Honorable Karen S. Tharp, Judge Presiding.

JUSTICE HARRIS delivered the judgment of the court.
Justices Knecht and DeArmond concurred in the judgment.

ORDER

¶ 1 Held: The trial court's finding that respondent was unfit to parent his minor child was not against the manifest weight of the evidence.

¶ 2 On November 21, 2019, the trial court terminated the parental rights of respondent, Reggie B., to his child, I.B. (born April 25, 2009). Respondent appeals, arguing the court's finding that respondent was unfit was against the manifest weight of the evidence. We affirm.

¶ 3 I. BACKGROUND

¶ 4 In October 2015, the State filed a petition alleging I.B. was a neglected minor. In May 2016, the trial court entered an adjudicatory order finding I.B. to be neglected. A month later, the court entered a dispositional order making I.B. a ward of the court and granting custody and guardianship of I.B. to the Illinois Department of Children and Family Services (DCFS).

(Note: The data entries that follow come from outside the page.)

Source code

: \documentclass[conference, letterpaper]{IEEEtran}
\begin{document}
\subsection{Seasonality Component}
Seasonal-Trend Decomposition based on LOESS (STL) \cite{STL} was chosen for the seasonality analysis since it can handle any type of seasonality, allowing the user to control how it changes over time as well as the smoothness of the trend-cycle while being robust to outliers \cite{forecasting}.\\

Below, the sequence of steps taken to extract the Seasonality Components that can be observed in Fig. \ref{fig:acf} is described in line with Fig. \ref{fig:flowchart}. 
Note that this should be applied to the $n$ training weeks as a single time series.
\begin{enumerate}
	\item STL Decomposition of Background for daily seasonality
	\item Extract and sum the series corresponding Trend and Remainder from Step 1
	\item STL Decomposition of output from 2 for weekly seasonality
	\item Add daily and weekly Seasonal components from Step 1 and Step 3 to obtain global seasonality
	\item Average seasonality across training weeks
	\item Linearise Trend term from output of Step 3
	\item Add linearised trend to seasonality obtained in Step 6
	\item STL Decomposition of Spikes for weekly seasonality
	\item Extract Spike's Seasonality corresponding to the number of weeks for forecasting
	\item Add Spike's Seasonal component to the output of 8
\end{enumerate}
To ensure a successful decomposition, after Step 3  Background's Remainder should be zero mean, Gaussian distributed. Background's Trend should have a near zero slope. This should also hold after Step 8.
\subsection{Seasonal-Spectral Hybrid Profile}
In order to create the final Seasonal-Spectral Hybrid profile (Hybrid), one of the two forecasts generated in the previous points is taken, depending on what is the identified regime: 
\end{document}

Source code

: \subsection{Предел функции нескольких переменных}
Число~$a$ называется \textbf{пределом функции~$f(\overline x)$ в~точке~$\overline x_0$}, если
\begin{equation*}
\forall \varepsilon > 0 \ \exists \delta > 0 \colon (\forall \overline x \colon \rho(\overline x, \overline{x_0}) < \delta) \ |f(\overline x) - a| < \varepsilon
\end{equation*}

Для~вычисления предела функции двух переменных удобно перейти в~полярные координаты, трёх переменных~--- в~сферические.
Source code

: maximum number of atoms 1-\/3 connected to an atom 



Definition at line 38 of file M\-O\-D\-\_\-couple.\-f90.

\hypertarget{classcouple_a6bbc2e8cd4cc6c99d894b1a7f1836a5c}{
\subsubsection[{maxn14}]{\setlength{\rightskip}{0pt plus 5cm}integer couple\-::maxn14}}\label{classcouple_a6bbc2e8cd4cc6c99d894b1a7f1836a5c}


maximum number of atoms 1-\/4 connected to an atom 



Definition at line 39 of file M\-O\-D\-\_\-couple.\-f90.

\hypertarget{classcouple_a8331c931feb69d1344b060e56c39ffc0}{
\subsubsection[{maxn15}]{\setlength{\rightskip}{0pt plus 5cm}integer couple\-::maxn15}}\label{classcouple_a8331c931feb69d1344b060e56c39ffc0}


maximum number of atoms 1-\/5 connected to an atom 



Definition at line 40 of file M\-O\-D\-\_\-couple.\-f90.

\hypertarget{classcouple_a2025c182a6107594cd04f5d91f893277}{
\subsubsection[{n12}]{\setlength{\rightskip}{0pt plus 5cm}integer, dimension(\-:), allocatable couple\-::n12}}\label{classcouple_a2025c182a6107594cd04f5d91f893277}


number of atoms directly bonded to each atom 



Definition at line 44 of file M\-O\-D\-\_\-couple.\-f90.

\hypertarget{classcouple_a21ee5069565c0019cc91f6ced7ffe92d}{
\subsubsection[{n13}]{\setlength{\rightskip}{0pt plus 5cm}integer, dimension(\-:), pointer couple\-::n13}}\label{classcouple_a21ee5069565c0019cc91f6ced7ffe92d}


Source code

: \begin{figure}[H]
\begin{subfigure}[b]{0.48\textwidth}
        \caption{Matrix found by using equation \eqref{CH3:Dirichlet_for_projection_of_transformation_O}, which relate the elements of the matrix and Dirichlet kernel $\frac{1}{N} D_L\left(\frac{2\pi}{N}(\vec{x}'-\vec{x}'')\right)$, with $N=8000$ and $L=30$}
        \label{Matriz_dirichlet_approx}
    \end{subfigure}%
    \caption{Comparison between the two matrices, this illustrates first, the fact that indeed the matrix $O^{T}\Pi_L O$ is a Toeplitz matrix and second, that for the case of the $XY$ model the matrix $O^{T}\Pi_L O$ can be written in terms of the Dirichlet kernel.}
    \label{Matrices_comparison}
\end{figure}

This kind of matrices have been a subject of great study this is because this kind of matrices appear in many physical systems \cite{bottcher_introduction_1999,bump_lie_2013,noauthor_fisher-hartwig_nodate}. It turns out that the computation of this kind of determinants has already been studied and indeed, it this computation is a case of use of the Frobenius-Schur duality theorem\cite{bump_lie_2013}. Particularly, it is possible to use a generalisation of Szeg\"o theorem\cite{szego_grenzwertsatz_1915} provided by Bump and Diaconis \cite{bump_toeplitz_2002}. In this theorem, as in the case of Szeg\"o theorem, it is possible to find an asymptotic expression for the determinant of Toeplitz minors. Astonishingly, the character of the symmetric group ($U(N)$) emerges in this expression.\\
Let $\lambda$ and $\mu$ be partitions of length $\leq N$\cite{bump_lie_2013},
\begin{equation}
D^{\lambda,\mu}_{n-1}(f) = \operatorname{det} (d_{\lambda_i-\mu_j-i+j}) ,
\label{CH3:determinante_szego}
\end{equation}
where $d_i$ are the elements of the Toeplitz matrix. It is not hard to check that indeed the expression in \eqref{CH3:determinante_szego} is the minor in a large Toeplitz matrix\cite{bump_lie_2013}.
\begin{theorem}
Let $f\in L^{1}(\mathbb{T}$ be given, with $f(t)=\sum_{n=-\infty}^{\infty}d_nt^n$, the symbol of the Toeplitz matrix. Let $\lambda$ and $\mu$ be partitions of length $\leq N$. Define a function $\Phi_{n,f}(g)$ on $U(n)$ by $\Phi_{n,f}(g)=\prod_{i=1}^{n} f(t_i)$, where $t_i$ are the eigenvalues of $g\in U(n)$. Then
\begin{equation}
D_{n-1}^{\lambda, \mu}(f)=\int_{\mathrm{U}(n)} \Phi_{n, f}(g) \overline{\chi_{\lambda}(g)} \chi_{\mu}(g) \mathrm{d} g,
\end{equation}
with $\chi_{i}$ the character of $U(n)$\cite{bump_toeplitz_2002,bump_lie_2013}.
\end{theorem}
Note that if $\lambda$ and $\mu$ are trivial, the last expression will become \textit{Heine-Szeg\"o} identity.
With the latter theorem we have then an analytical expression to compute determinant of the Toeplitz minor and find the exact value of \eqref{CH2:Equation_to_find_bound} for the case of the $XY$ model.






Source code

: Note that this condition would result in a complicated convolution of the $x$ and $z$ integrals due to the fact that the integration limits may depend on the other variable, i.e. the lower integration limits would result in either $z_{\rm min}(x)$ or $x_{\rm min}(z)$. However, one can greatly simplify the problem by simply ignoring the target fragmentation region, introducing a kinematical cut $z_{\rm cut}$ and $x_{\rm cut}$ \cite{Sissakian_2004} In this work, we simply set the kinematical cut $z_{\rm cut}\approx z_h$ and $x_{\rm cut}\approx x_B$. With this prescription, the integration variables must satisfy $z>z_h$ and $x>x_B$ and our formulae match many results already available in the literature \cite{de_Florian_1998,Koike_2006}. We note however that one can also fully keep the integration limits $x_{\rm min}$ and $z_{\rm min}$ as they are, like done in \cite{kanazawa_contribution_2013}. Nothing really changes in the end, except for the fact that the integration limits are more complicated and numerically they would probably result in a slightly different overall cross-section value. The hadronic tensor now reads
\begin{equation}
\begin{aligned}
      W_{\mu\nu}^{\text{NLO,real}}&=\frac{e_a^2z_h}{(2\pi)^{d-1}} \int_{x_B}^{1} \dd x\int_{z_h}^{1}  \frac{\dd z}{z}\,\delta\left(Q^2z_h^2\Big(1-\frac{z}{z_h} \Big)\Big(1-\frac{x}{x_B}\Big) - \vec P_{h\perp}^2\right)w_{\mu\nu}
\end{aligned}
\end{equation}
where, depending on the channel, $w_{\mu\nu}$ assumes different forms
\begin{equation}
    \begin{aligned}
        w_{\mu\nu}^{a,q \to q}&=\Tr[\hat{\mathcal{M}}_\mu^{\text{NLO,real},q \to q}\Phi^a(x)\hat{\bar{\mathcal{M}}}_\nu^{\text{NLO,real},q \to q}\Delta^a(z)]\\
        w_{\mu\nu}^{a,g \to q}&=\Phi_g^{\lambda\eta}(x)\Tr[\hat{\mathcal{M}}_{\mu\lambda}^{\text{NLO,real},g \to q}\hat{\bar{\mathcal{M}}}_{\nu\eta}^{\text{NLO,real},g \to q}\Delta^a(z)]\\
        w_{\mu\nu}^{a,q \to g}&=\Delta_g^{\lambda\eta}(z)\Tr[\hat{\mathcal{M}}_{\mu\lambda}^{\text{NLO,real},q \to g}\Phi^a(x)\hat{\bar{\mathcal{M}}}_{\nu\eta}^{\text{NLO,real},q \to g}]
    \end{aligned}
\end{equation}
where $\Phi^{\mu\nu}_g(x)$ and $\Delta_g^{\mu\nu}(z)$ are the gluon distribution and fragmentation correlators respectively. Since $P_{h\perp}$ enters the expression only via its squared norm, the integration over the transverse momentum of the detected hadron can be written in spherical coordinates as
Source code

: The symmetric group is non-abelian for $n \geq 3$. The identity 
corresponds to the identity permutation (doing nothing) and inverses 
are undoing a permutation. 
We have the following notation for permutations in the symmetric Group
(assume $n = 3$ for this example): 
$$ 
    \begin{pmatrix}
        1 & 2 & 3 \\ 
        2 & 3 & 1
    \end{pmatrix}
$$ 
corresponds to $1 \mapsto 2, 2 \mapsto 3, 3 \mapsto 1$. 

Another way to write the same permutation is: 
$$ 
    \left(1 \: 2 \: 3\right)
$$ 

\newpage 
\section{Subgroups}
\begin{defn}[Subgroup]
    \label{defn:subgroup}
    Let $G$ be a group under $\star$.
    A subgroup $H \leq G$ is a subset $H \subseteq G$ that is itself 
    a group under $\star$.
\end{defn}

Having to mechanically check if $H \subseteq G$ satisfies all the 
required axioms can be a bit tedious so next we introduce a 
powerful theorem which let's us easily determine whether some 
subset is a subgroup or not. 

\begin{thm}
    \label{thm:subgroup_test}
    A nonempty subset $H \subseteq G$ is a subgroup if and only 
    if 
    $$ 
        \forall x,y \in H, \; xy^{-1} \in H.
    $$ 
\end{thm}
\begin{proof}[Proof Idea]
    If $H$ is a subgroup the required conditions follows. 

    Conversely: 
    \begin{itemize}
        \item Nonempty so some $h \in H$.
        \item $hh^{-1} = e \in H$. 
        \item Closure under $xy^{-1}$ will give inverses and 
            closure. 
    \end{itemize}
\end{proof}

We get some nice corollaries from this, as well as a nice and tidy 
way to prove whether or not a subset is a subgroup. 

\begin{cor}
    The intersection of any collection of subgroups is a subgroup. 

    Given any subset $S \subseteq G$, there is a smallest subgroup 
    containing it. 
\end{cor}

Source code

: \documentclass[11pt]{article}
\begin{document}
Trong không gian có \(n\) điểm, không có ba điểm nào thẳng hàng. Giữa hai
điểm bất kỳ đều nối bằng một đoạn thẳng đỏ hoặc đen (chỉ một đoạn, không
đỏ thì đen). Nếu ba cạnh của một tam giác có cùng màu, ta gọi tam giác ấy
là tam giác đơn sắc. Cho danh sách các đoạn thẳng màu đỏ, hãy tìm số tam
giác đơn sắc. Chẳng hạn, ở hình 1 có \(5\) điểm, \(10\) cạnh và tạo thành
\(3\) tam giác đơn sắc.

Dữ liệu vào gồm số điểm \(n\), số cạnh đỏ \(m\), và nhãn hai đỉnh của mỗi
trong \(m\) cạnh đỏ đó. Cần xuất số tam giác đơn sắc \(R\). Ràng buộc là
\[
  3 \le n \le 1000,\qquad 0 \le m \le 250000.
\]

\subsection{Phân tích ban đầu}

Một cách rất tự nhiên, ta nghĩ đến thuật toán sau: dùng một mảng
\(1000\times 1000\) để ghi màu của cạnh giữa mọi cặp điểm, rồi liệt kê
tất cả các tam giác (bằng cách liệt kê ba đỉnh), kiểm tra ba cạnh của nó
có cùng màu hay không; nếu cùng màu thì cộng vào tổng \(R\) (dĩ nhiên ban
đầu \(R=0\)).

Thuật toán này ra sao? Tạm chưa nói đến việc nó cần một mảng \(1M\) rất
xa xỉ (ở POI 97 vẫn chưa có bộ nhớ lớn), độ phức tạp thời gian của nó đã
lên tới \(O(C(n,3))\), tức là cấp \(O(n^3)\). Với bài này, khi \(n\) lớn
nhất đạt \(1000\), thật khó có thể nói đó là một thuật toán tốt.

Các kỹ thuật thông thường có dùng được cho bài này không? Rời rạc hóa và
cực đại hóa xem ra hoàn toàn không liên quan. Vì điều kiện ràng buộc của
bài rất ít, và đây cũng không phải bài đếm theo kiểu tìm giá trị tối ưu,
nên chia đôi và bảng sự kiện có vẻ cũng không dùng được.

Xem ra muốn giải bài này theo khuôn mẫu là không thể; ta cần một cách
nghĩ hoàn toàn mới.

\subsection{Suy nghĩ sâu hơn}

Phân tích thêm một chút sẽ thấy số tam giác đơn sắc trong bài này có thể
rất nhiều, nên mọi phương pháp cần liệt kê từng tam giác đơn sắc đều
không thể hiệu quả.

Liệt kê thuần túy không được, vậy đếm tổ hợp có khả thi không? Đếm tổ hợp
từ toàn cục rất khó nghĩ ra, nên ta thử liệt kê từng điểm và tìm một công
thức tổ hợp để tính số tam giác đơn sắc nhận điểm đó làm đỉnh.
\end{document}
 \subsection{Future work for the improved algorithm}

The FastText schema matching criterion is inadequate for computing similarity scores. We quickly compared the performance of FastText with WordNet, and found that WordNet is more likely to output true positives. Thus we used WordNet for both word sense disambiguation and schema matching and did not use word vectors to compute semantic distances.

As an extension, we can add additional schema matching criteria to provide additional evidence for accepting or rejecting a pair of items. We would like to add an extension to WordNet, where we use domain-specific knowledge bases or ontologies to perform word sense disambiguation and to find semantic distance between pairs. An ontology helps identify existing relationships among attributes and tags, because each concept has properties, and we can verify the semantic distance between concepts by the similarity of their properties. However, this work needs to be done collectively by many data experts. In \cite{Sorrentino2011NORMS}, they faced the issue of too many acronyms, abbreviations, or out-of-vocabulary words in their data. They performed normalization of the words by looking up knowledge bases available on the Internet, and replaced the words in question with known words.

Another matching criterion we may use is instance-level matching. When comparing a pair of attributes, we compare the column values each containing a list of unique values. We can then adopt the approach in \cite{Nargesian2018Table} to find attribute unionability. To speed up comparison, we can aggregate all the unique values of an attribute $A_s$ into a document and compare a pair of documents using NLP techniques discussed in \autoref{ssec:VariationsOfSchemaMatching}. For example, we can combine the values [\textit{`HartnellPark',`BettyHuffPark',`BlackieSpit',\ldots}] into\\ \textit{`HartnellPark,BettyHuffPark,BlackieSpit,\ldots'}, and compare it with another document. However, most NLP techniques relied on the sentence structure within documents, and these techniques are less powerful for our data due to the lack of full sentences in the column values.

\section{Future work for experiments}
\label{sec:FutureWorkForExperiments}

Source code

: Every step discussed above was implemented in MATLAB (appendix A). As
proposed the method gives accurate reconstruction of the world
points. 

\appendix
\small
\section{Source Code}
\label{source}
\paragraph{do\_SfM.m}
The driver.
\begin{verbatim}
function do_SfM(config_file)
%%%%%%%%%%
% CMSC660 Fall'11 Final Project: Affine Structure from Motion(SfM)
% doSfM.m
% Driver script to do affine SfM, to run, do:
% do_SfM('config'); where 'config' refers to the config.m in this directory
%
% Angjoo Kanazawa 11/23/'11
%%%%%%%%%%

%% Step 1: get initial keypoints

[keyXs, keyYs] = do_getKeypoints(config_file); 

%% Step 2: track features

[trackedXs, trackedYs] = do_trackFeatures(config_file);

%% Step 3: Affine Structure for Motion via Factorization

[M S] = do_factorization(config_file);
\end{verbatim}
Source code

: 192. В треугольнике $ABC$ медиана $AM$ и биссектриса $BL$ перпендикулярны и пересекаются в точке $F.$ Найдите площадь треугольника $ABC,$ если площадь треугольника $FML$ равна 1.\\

¶ 5 On August 15, 2018, the State filed a motion for termination of parental rights. In its motion, the State alleged respondent was unfit to parent I.B. on the following grounds: (1) failure to maintain a reasonable degree of interest, concern, or responsibility as to I.B.'s welfare (750 ILCS 50/1(D)(b) (West 2016)), (2) between May 12, 2016, and February 12, 2017, failing to make reasonable efforts to correct the conditions which were the basis for the removal of I.B. (750 ILCS 50/1(D)(m)(i) (West 2016)), (3) between February 12, 2017, and November 12, 2017, failing to make reasonable efforts to correct the conditions which were the basis for the removal of I.B. (id.), (4) between May 12, 2016, and February 12, 2017, failing to make reasonable progress toward the return of I.B. (750 ILCS 50/1(D)(m)(ii) (West 2016)), (5) between February 12, 2017, and November 12, 2017, failing to make reasonable progress toward the return of I.B. (id.), and (6) depravity in that respondent had been convicted of five felonies, one of which occurred less than five years prior to the filing of the State's motion (750 ILCS 50/1(D)(i) (West 2016)). (We note the State also sought to terminate the parental rights of I.B.'s mother and that, ultimately, her parental rights were terminated; however, she is not a party to this appeal, and we discuss the facts only as they relate to respondent.)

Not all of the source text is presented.